Four weighings?
Here's another one:
We know you can find the counterfeit coin out of 12 with 3 weighings. (I also ask whether you can do 13.)
How many coins can you handle with four weighings? Same problem as before; you have N coins, one of which might be heavy or light (you don't know which). Your task is to find the largest N, and how it's done.
Note: there's a general solution on the web. No cheating. :)
Paul Brinkley
Thursday, January 3, 2002
Paul  After playing for a while yesterday with your 13coin problem and thinking about this new one, (and not looking up the answer), (and inviting discussion), I will venture a guess:
w == # of weighings
s == possible states = 3^w
m == coins weighed each time = s div 6
n == number of coins = m * 3
or:
for 3 weighings (4 each time, 12 coins)
4 (13, 39)
5 (40, 120)
6 (121, 363)
7 (364, 1092) ...
Of course, if this is so, 13 won't work in 3 weighings.
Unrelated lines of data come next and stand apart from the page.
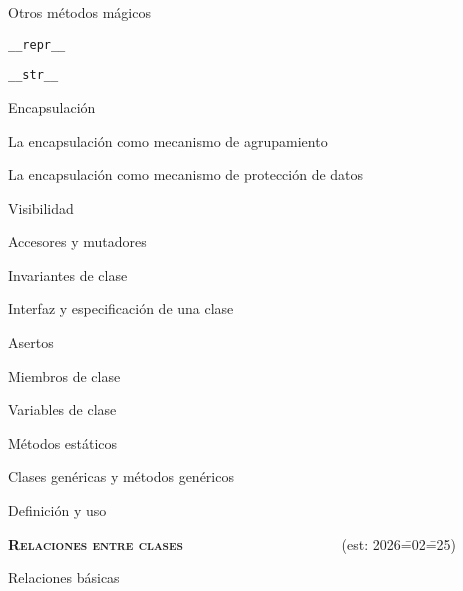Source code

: \begin{longenum}
\begin{longenum}
\begin{longenum}
            \item Otros métodos mágicos
            \begin{longenum}
                \item \texttt{\_\_repr\_\_}
                \item \texttt{\_\_str\_\_}
            \end{longenum}
        \end{longenum}
        \item Encapsulación
        \begin{longenum}
            \item La encapsulación como mecanismo de agrupamiento
            \item La encapsulación como mecanismo de protección de datos
            \begin{longenum}
                \item Visibilidad
                \item Accesores y mutadores
                \item Invariantes de clase
                \item Interfaz y especificación de una clase
                \item Asertos
            \end{longenum}
        \end{longenum}
        \item Miembros de clase
        \begin{longenum}
            \item Variables de clase
            \item Métodos estáticos
        \end{longenum}
        \item Clases genéricas y métodos genéricos
        \begin{longenum}
            \item Definición y uso
        \end{longenum}
    \end{longenum}
    \item \textbf{\textsc{Relaciones entre clases}} \ \ \ \ \ \ \ \ \ \ \ \ \ \ \ \ \ \ \ \ \ \ (est: 2026\==02\==25)
    \begin{longenum}
        \item Relaciones básicas
        \begin{longenum}

\end{longenum}
\end{longenum}
\end{longenum}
Also  this doesn't work too well for w=1 so maybe there might be some missing generality here.
James M 'Mike' Donovan
Friday, January 4, 2002
Good guess. In fact, you're right. The encoding approach (weigh N coins on each side for all weighings, without letting the result of a weighing influence what you do later) kinda makes the problem quite transparent. With the classic approach, where you DO let early weighings influence your later ones, there's an interesting argument as to why you can always test ((3^N)3)/2 coins with N weighings.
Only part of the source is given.